Morgengebet des Managers

Aus dem Morgengebet des Managers: … und versuche uns nicht in der Führung.

Die lieben Kollegen

Unter Spezialisten steht der im Verdacht, unseriös zu sein, der noch anderes kann, als es die Fachwelt fordert.

Lüge nicht!

Der Freiheit, alles fragen zu dürfen, sollte die Freiheit unmittelbar entsprechen, nichts beantworten zu müssen. Nur so lässt sich vermeiden, dass einer sich gezwungen sieht zu lügen.

Von dort

Das Nicäno-Konstantinopolitanum und das apostolische Credo, beide Glaubensbekenntnisse binden die Himmelfahrt des Weltenerlösers unmittelbar an die Legitimation des Richtspruchs über die Menschen. „Von dort“ her, so heißt es, kommt Jesus nicht nur, um das Zeitenende zu besiegeln, von dort her sind seine Worte auch als letzte zu begreifen als Verfahrensentscheid über Lebende und Tote gleichermaßen, wodurch, als nicht unwesentliche Pointe, dem Tod die Macht endgültiger Differenzierung genommen wird. Was in juristischen Verfahren ohne Ansehen der Person geschieht, so dass die Iustitia mit verbundenen Augen dargestellt wird, und was so die allgemeine Gültigkeit des Beschlusses garantieren soll, das wird im Jüngsten Gericht durch die vorangegangene Himmelfahrt, die durch ein „Von dort“ jedes Wort letztgültig rechtfertigt, über die absolute Distanzierung gewährleistet. „Himmel“ ist das, was wir nicht sind und was wir auf Erden einander nie sein können.

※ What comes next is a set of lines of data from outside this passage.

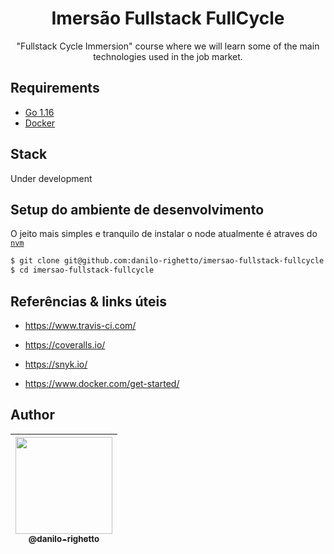 <h1 align="center">Imersão Fullstack FullCycle</h1>

<p align="center">
  "Fullstack Cycle Immersion" course where we will learn some of the main technologies used in the job market.
</p>


## Requirements

* [Go 1.16](https://go.dev/learn/)
* [Docker](https://www.docker.com/get-started/)

## Stack

Under development

## Setup do ambiente de desenvolvimento

O jeito mais simples e tranquilo de instalar o node atualmente é atraves do [`nvm`](https://github.com/nvm-sh/nvm)

```sh
$ git clone git@github.com:danilo-righetto/imersao-fullstack-fullcycle.git
$ cd imersao-fullstack-fullcycle
```

## Referências & links úteis

- https://www.travis-ci.com/

- https://coveralls.io/

- https://snyk.io/

- https://www.docker.com/get-started/

## Author

| [<img src="https://avatars.githubusercontent.com/u/10052944?v=3&s=115" width="155"><br><sub>@danilo-righetto</sub>](https://github.com/danilo-righetto) |
| :---: |
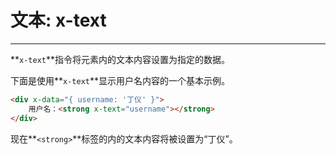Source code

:# 文本: x-text

---

**`x-text`**指令将元素内的文本内容设置为指定的数据。

下面是使用**`x-text`**显示用户名内容的一个基本示例。

```html
<div x-data="{ username: '丁仪' }">
    用户名：<strong x-text="username"></strong>
</div>
```

现在**`<strong>`**标签的内的文本内容将被设置为“丁仪”。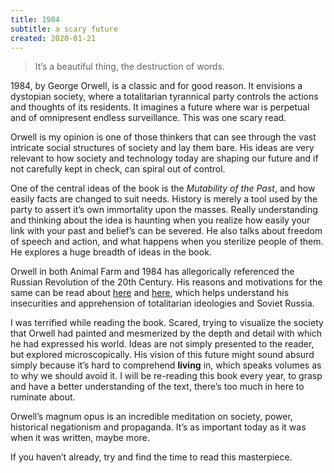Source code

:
 ```yaml
---
title: 1984
subtitle: a scary future
created: 2020-01-21
---
```


> It’s a beautiful thing, the destruction of words.

1984, by George Orwell, is a classic and for good reason. It envisions a dystopian society, where a totalitarian tyrannical party controls the actions and thoughts of its residents. It imagines a future where war is perpetual and of omnipresent endless surveillance. This was one scary read.

Orwell is my opinion is one of those thinkers that can see through the vast intricate social structures of society and lay them bare. His ideas are very relevant to how society and technology today are shaping our future and if not carefully kept in check, can spiral out of control.

One of the central ideas of the book is the _Mutability of the Past_, and how easily facts are changed to suit needs. History is merely a tool used by the party to assert it’s own immortality upon the masses. Really understanding and thinking about the idea is haunting when you realize how easily your link with your past and belief’s can be severed. He also talks about freedom of speech and action, and what happens when you sterilize people of them. He explores a huge breadth of ideas in the book.

Orwell in both Animal Farm and 1984 has allegorically referenced the Russian Revolution of the 20th Century. His reasons and motivations for the same can be read about [here](https://www.orwellfoundation.com/the-orwell-foundation/orwell/essays-and-other-works/the-freedom-of-the-press/) and [here](https://www.orwellfoundation.com/the-orwell-foundation/orwell/books-by-orwell/animal-farm/preface-to-the-ukrainian-edition-of-animal-farm-by-george-orwell/), which helps understand his insecurities and apprehension of totalitarian ideologies and Soviet Russia.

I was terrified while reading the book. Scared, trying to visualize the society that Orwell had painted and mesmerized by the depth and detail with which he had expressed his world. Ideas are not simply presented to the reader, but explored microscopically. His vision of this future might sound absurd simply because it’s hard to comprehend **living** in, which speaks volumes as to why we should avoid it. I will be re-reading this book every year, to grasp and have a better understanding of the text, there’s too much in here to ruminate about.

Orwell’s magnum opus is an incredible meditation on society, power, historical negationism and propaganda. It’s as important today as it was when it was written, maybe more.

If you haven’t already, try and find the time to read this masterpiece.
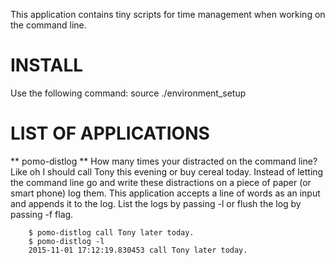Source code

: 
This application contains tiny scripts for time management when working on the command line.

# INSTALL
Use the following command:
source ./environment_setup

# LIST OF APPLICATIONS

** pomo-distlog **
How many times your distracted on the command line? Like oh I should call Tony this evening or buy cereal today. Instead of letting the command line go and write these distractions on a piece of paper (or smart phone) log them. This application accepts a line of words as an input and appends it to the log. List the logs by passing -l or flush the log by passing -f flag.

```
    $ pomo-distlog call Tony later today.
    $ pomo-distlog -l
    2015-11-01 17:12:19.830453 call Tony later today.

```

Dieser unendliche Abstand aber macht erst möglich, dass am dies irae, im definitiven Augenblick, nichts als die Person angesehen wird, was überhaupt erst Gerechtigkeit (und nicht nur Recht) zu sprechen erlaubt. Objektivität als Erkenntnisideal und Subjektivität als dauernder Störfaktor spielen keine Rolle mehr, weil das Urteil nicht „hier“ oder „dort“ gesprochen wird, auch wenn der Urteilende „von dort“ wiederkommt, indem er, der sich als das Wort vorgestellt hatte, das im Anfang war, sich selbst im finalen Akt überbietet als die eine Geste, die am Ende ist und die alle erhoffen: die weit ausgebreiteter Arme, in die sich zuverlässig flüchten kann, wer vom Urteilen und Verurteilen ein für allemal genug hat.

Doch, doch

Unter den Allerweltssätzen, die über das Miteinander von Menschen formuliert sind, gehört an die erste Stelle das Axiom: Man kann nicht nicht kommunizieren!* Keine Rede vom Reden, in der es nicht zitiert, gelegentlich gar besprochen wird. Es ist unangreifbar, weil auch der Widerspruch, die bockige Verweigerung, das trotzige Schweigen etwas sagen will. Und doch erregt diese Maxime Abwehr. Gäbe es nicht Formen, die sich dem entziehen, Varianten des Desinteresses, Arten des Gleichmuts? Auch dieser Satz über die Kommunikation kommuniziert. Er fordert auf, in jeder Geste, jedem Ausspruch, jedem Lächeln, jedem Zwinkern eine Botschaft zu suchen. Aber diesem Zwang zur Deutung kann ich mich verweigern. Und schlage so aus, wonach jede Kommunikation strebt: den Anschluss.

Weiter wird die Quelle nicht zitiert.